We were singing a cover of 'Helena' and at the end of the song I suddenly bust into tears. Dramatic.
"Ebony! Are you OK?" B'loody Mary asked in a concerted voice.
"What the fuck do you think?" I asked angrily. bitch, don't be fuckin rude And then I said. "Well, Voldemort came and the fucking bastard told me to fucking kill Harry! But I don't want to kill him, because, he's really nice, even if he did go out with Draco. But if I don't kill Harry, then Voldemort, will fucking kill Draco!" I burst into tears. Yeah you did that already.
Suddenly Draco jumped out from behind a wall. CONVENIENCE. I swear this fuckin story man. Also jumped out from behind a wall? Draco is apparently a ghost now.
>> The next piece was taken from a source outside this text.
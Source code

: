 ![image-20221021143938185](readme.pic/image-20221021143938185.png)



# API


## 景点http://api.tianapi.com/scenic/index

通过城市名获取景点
"Why didn't you fucking tell me!" he shouted. "How could you- you- you fucking poser muggle bitch!" (c is dat out of character?) yeah, she's posing as a muggle, also don't even speak to me about out of character.
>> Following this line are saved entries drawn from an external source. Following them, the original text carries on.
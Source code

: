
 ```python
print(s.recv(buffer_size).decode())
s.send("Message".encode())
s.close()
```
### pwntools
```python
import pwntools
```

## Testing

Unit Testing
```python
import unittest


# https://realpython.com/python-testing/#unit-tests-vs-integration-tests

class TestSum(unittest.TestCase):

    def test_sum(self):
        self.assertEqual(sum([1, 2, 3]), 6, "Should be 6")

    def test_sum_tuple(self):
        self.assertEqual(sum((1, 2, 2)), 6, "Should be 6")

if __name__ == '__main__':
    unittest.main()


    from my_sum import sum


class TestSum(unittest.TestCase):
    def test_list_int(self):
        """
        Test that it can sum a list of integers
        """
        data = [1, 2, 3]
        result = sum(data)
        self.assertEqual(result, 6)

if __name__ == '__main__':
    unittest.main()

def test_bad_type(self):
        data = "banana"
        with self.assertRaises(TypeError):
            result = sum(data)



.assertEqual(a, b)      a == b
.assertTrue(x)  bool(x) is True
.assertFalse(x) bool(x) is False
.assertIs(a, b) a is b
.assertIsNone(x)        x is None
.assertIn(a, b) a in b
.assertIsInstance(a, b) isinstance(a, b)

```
I started to cry and cry. Draco started to cry too all sensitive. Then he ran out crying. That is a lot of crying, im uncomfortable just reading it
We practiced for one more hour. Fuck, enoby got over that fast,Then suddenly Dumbeldore walked in angrily! His eyes were all fiery and I knew this time it wasn't cause he had a headache. Glad you're well informed about dumbledore's mannerisms.
"What have you done!" He started to cry wisely. (c dats basically nut swering and dis time he wuz relly upset n u wil c y) "Ebony Draco has been found in his room. He committed suicide by slitting his wrists." Now, remember what I said about remembering that above sentence? The one about how draco is a vampire AND CAN'T BE KILLED BY SLITTING HIS WRISTS. Like that was a literal statement that was made AND YET. Here we are.
Author's note: this next chapter is a real gem, like I'm cackling my way through it
Chapter 11.
AN: i sed stup flaming up prepz! c if dis chaptr is srupid!1111 it delz wit rly sris issus! sp c 4 urself if itz ztupid brw fangz 2 ma frend raven 4 hleping me!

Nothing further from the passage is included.